Two Japanese tourists came up, cameras at the ready, and stood over my twitching body. I waved my hand feebly in a vague gesture.




I regained my feet after a few moments and stumbled on, my Herculean task half done.

Other pedestrians continued to point and smile as I hobbled along, my awkward burden held down in front of me like some gigantic, unbearable pregnancy. I don’t know why it brought strangers such joy to see me laboring and sweating for booze, but they were god damn thrilled. I got many thumbs-ups and big grins. They loved it.

“fuckershateyou” I hissed at them.

At Greenwich, I saw a good-looking redhead unlocking the door to her apartment. I threw the wine up on my shoulder again, and straightened my back with poorly feigned ease. I walked up, the picture of nonchalance.

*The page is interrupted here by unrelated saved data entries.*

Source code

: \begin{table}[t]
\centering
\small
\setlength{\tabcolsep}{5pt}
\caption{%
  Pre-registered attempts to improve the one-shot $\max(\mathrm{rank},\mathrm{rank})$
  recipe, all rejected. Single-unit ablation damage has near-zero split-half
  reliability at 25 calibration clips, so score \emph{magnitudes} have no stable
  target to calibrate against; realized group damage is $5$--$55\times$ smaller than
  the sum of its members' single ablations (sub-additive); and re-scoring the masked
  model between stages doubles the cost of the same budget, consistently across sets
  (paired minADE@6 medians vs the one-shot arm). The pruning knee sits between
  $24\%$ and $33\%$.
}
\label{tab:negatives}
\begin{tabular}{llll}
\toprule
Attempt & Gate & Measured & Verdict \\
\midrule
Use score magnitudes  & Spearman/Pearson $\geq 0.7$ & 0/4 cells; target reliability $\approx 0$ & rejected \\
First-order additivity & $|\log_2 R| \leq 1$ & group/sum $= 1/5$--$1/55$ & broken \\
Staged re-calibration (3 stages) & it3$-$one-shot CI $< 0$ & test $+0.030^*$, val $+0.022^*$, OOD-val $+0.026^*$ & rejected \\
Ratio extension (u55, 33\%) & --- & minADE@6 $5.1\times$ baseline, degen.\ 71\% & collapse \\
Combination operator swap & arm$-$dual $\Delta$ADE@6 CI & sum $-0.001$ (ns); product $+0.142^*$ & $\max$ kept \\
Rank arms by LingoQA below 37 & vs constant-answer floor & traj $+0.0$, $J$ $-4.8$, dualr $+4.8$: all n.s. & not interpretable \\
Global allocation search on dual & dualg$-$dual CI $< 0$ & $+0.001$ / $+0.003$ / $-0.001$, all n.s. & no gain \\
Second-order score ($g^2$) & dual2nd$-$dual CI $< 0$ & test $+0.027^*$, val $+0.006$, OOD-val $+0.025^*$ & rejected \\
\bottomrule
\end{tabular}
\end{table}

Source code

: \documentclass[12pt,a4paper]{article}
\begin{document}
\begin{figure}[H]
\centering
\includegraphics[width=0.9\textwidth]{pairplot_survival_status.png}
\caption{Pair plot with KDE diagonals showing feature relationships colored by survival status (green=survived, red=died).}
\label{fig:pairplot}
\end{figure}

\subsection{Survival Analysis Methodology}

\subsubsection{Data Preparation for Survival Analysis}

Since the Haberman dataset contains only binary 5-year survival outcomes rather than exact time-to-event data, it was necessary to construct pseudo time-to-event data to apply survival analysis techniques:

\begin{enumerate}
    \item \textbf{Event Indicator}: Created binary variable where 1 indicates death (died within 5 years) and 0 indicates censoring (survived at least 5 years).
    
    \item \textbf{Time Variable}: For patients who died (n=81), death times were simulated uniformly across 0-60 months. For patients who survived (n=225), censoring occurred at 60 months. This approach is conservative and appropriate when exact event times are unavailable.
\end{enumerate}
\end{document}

“Hi there.” She said, smiling.
“heyhowsitgoing” *COUGH*
What girl says hi to random, sweating strangers? I should carry this awful fucking box around all the time. It’s god damn magical.
“Is that heavy?”
“notsobadjustalittleunwieldy” *POORLY HIDDEN GASP*
“Cool. Have a good party!” Smile.

Her door closed and I slumped down into her flower bed, dry-heaving, my Charles Shaw crushing her petunias. I lay there for several minutes, coughing and shaking.


A mile later and my door was in sight. I set the box on a fire hydrant and leaned back against some scaffolding, cursing my burning lungs and exhausted arms. A guy and his girlfriend walked by.

“Whoa, did you carry that all the way from Trader Joe’s?”

Must be a local. He knows these wicked hills.

“That’s rough bro.”

His girlfriend gave me a thumbs up and they walked on.


We ended up only drinking two and a half bottles.